'He won’t/never set the Thames on fire'


From my old A Picture Book of Idioms in Five Languages (1993):

He/she doesn’t snatch stars from the sky. – Russian version (in English translation)
He didn’t invent powder. – French, Spanish, Russian,…
He is not a great torch-bearer. – German

He won’t set the Thames on fire. - English

This English saying is obviously rises curiosity – why do you say it so – referring to the impossible event?

(Or maybe, ‘set on fire’ is used here in some indirect sense – in particularly, I saw old English pictures with great national celebrations (or grief for actually great persons, like Lord Nelson…) and the Thames on them can actually be viewed as being ‘on fire’.


The phrase might originate from a Latin saying.

I think the Phrase Finder gives a reasonable (and interesting!) explanation:

phrases.org.uk/bulletin_boar … s/596.html

Brewer’s dictionary also has an amusing entry on this:

We don’t have the Thames here in America, and we don’t think about it much. We say instead, He won’t set the world on fire. You can replace the world with other things, such as the engineering profession, his field, etc.

By the way, it’s not impossible for a river to catch fire.
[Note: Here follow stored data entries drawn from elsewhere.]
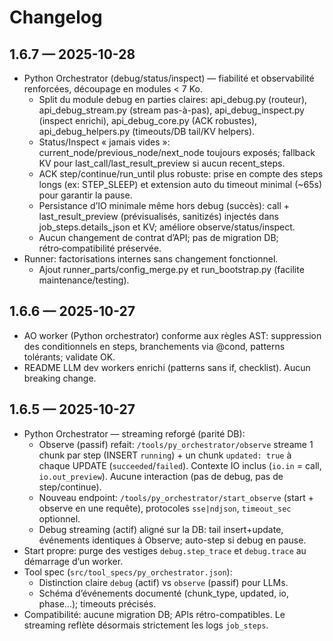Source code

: 
















# Changelog

## 1.6.7 — 2025-10-28

- Python Orchestrator (debug/status/inspect) — fiabilité et observabilité renforcées, découpage en modules < 7 Ko.
  - Split du module debug en parties claires: api_debug.py (routeur), api_debug_stream.py (stream pas-à-pas), api_debug_inspect.py (inspect enrichi), api_debug_core.py (ACK robustes), api_debug_helpers.py (timeouts/DB tail/KV helpers).
  - Status/Inspect « jamais vides »: current_node/previous_node/next_node toujours exposés; fallback KV pour last_call/last_result_preview si aucun recent_steps.
  - ACK step/continue/run_until plus robuste: prise en compte des steps longs (ex: STEP_SLEEP) et extension auto du timeout minimal (~65s) pour garantir la pause.
  - Persistance d’IO minimale même hors debug (succès): call + last_result_preview (prévisualisés, sanitizés) injectés dans job_steps.details_json et KV; améliore observe/status/inspect.
  - Aucun changement de contrat d’API; pas de migration DB; rétro‑compatibilité préservée.
- Runner: factorisations internes sans changement fonctionnel.
  - Ajout runner_parts/config_merge.py et run_bootstrap.py (facilite maintenance/testing).

## 1.6.6 — 2025-10-27

- AO worker (Python orchestrator) conforme aux règles AST: suppression des conditionnels en steps, branchements via @cond, patterns tolérants; validate OK.
- README LLM dev workers enrichi (patterns sans if, checklist). Aucun breaking change.

## 1.6.5 — 2025-10-27

- Python Orchestrator — streaming reforgé (parité DB):
  - Observe (passif) refait: `/tools/py_orchestrator/observe` streame 1 chunk par step (INSERT `running`) + un chunk `updated: true` à chaque UPDATE (`succeeded`/`failed`). Contexte IO inclus (`io.in` = call, `io.out_preview`). Aucune interaction (pas de debug, pas de step/continue).
  - Nouveau endpoint: `/tools/py_orchestrator/start_observe` (start + observe en une requête), protocoles `sse|ndjson`, `timeout_sec` optionnel.
  - Debug streaming (actif) aligné sur la DB: tail insert+update, événements identiques à Observe; auto-step si debug en pause.
- Start propre: purge des vestiges `debug.step_trace` et `debug.trace` au démarrage d’un worker.
- Tool spec (`src/tool_specs/py_orchestrator.json`):
  - Distinction claire `debug` (actif) vs `observe` (passif) pour LLMs.
  - Schéma d’événements documenté (chunk_type, updated, io, phase…); timeouts précisés.
- Compatibilité: aucune migration DB; APIs rétro-compatibles. Le streaming reflète désormais strictement les logs `job_steps`.
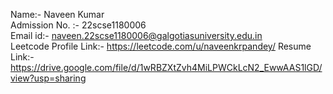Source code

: Name:- Naveen Kumar  
Admission No. :- 22scse1180006  
Email id:- naveen.22scse1180006@galgotiasuniversity.edu.in  
Leetcode Profile Link:- https://leetcode.com/u/naveenkrpandey/
Resume Link:- https://drive.google.com/file/d/1wRBZXtZvh4MiLPWCkLcN2_EwwAAS1lGD/view?usp=sharing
In the 1970s, both the Cuyahoga River in Ohio, and the Rouge River in Michigan, became so polluted that they actually caught fire. Now they have been cleaned up, and people can actually fish in them.
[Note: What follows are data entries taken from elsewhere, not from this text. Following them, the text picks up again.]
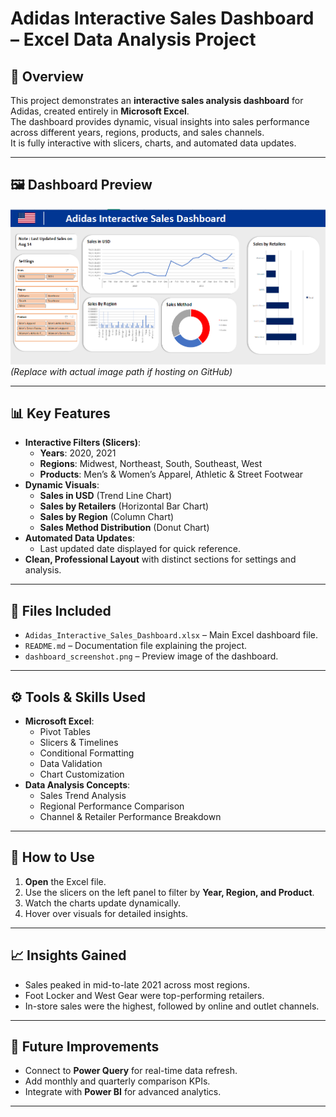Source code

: # Adidas Interactive Sales Dashboard – Excel Data Analysis Project

## 📌 Overview
This project demonstrates an **interactive sales analysis dashboard** for Adidas, created entirely in **Microsoft Excel**.  
The dashboard provides dynamic, visual insights into sales performance across different years, regions, products, and sales channels.  
It is fully interactive with slicers, charts, and automated data updates.

---

## 🖼 Dashboard Preview
![Dashboard Preview](https://github.com/gagandeep1763/Adidas-Interactive-Sales-Dashboard-Excel-Data-Analysis-Project/blob/main/image%201.png?raw=true)
*(Replace with actual image path if hosting on GitHub)*

---

## 📊 Key Features
- **Interactive Filters (Slicers)**:
  - **Years**: 2020, 2021
  - **Regions**: Midwest, Northeast, South, Southeast, West
  - **Products**: Men’s & Women’s Apparel, Athletic & Street Footwear
- **Dynamic Visuals**:
  - **Sales in USD** (Trend Line Chart)
  - **Sales by Retailers** (Horizontal Bar Chart)
  - **Sales by Region** (Column Chart)
  - **Sales Method Distribution** (Donut Chart)
- **Automated Data Updates**:
  - Last updated date displayed for quick reference.
- **Clean, Professional Layout** with distinct sections for settings and analysis.

---

## 📂 Files Included
- `Adidas_Interactive_Sales_Dashboard.xlsx` – Main Excel dashboard file.
- `README.md` – Documentation file explaining the project.
- `dashboard_screenshot.png` – Preview image of the dashboard.

---

## ⚙ Tools & Skills Used
- **Microsoft Excel**:
  - Pivot Tables
  - Slicers & Timelines
  - Conditional Formatting
  - Data Validation
  - Chart Customization
- **Data Analysis Concepts**:
  - Sales Trend Analysis
  - Regional Performance Comparison
  - Channel & Retailer Performance Breakdown

---

## 🚀 How to Use
1. **Open** the Excel file.
2. Use the slicers on the left panel to filter by **Year, Region, and Product**.
3. Watch the charts update dynamically.
4. Hover over visuals for detailed insights.

---

## 📈 Insights Gained
- Sales peaked in mid-to-late 2021 across most regions.
- Foot Locker and West Gear were top-performing retailers.
- In-store sales were the highest, followed by online and outlet channels.

---

## 📌 Future Improvements
- Connect to **Power Query** for real-time data refresh.
- Add monthly and quarterly comparison KPIs.
- Integrate with **Power BI** for advanced analytics.

---
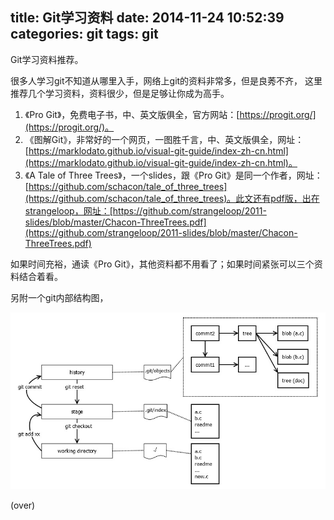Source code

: ﻿title: Git学习资料
date: 2014-11-24 10:52:39
categories: git
tags: git
---

Git学习资料推荐。

<!--more-->

很多人学习git不知道从哪里入手，网络上git的资料非常多，但是良莠不齐，
这里推荐几个学习资料，资料很少，但是足够让你成为高手。

1. 《Pro Git》，免费电子书，中、英文版俱全，官方网站：[https://progit.org/](https://progit.org/)。
2. 《图解Git》，非常好的一个网页，一图胜千言，中、英文版俱全，网址：[https://marklodato.github.io/visual-git-guide/index-zh-cn.html](https://marklodato.github.io/visual-git-guide/index-zh-cn.html)。
3. 《A Tale of Three Trees》，一个slides，跟《Pro Git》是同一个作者，网址：[https://github.com/schacon/tale_of_three_trees](https://github.com/schacon/tale_of_three_trees)。此文还有pdf版，出在strangeloop，网址：[https://github.com/strangeloop/2011-slides/blob/master/Chacon-ThreeTrees.pdf](https://github.com/strangeloop/2011-slides/blob/master/Chacon-ThreeTrees.pdf)

如果时间充裕，通读《Pro Git》，其他资料都不用看了；如果时间紧张可以三个资料结合着看。

另附一个git内部结构图，

![git internal](/res/img/git.jpg)

(over)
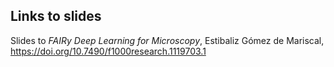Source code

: 
## Links to slides
Slides to *FAIRy Deep Learning for Microscopy*, Estibaliz Gómez de Mariscal, https://doi.org/10.7490/f1000research.1119703.1
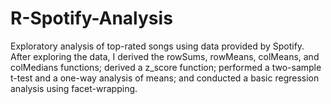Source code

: # R-Spotify-Analysis
Exploratory analysis of top-rated songs using data provided by Spotify. After exploring the data, I derived the rowSums, rowMeans, colMeans, and colMedians functions; derived a z_score function; performed a two-sample t-test and a one-way analysis of means; and conducted a basic regression analysis using facet-wrapping.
So this means that that poor ‘someone’ hasn’t got enough ‘internal fire’ (talent, curiosity, etc.) to become actually great in doing something.
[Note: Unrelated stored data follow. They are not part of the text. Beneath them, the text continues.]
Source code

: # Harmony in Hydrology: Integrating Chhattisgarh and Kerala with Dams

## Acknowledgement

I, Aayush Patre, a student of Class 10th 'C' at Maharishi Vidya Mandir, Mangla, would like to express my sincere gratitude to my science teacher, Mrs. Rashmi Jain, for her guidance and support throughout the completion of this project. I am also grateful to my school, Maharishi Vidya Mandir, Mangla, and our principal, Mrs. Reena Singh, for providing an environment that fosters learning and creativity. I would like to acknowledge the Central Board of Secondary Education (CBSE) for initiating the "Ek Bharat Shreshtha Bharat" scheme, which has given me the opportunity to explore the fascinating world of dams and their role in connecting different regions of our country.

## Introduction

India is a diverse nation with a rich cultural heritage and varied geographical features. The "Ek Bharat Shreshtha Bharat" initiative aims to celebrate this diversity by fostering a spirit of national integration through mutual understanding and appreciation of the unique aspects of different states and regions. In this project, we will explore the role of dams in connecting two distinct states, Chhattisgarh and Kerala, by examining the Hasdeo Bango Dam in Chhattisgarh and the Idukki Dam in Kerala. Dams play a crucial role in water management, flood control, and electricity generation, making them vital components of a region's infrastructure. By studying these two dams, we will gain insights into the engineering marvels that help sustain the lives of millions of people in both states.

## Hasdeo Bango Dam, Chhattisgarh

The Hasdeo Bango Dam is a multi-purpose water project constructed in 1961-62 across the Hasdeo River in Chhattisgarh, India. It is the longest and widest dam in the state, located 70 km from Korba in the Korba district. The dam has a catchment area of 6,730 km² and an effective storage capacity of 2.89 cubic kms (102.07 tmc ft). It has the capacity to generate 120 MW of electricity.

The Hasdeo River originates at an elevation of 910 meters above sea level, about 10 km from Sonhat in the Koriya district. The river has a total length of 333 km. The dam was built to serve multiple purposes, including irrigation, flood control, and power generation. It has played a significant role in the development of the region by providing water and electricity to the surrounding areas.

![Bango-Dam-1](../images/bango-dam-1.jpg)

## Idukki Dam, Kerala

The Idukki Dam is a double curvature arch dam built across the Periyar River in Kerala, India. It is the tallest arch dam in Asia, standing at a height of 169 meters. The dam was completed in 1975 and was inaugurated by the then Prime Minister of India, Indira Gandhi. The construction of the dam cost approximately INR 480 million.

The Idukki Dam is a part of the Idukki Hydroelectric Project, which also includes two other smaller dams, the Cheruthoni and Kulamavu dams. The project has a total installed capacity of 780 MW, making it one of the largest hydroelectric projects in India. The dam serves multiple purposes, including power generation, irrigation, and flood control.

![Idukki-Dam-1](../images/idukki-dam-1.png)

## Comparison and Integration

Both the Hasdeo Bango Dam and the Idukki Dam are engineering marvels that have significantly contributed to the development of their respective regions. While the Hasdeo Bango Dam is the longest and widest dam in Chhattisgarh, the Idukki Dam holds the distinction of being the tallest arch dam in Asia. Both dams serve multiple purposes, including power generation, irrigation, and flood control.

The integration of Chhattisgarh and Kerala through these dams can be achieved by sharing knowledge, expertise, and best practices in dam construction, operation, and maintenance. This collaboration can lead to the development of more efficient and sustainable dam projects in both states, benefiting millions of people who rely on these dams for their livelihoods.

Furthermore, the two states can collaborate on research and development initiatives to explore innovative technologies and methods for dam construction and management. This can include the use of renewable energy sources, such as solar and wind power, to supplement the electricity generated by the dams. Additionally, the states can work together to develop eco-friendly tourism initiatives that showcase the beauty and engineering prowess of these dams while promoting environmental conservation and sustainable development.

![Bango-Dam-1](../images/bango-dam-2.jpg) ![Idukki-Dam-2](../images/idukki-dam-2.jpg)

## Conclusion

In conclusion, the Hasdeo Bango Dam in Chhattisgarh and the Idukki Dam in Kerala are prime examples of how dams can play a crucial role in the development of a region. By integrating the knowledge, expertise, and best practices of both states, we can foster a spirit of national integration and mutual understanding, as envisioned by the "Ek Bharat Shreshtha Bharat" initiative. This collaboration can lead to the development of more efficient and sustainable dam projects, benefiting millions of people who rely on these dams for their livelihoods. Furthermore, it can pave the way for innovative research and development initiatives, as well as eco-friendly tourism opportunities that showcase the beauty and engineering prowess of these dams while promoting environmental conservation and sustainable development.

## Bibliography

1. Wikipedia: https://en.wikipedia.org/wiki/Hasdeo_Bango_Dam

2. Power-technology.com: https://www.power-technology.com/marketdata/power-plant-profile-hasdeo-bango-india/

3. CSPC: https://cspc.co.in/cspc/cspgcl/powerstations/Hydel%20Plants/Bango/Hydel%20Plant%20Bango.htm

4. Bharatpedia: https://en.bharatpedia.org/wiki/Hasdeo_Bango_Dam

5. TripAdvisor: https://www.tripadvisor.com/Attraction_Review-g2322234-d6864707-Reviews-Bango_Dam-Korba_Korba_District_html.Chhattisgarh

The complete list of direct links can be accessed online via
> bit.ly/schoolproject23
Now I see. In my language we say God’s spark for that.

Thank you!

In this context ‘He never…’ sounds very… ecological. :slight_smile:

I find it amusing to hear Polish people say in English that something was done by “God’s finger”. In English, we say it was done by the hand of God.

We do have the Thames River in America, Jamie. You can find it in Connecticut. And as far as I know, it has never caught fire …

… and the name rhymes with James. :lol:

In Russian we also use it for the hand of God (= божья воля)
Not with the ordinal finger, but only and always with the very old word for ‘finger’ - перст. (By the way, the word ‘перстень’ - finger ring - is still in use.)

But generally ‘перст божий’ (finger of God) sounds very… churchly and in colloquial speech it is always used a bit ironically.

Coming back to the (another) saying God’s spark – if you say something like ‘Certainly, God had kissed him at his birth’ then an average Russian more likely understands it as ‘he is actually gifted/talented, there is the God’s spark inside him’.
But some people might also take it as an equivalent for the idiom ‘be born under a lucky star’, be born with a silver spoon in one’s mouth’, etc.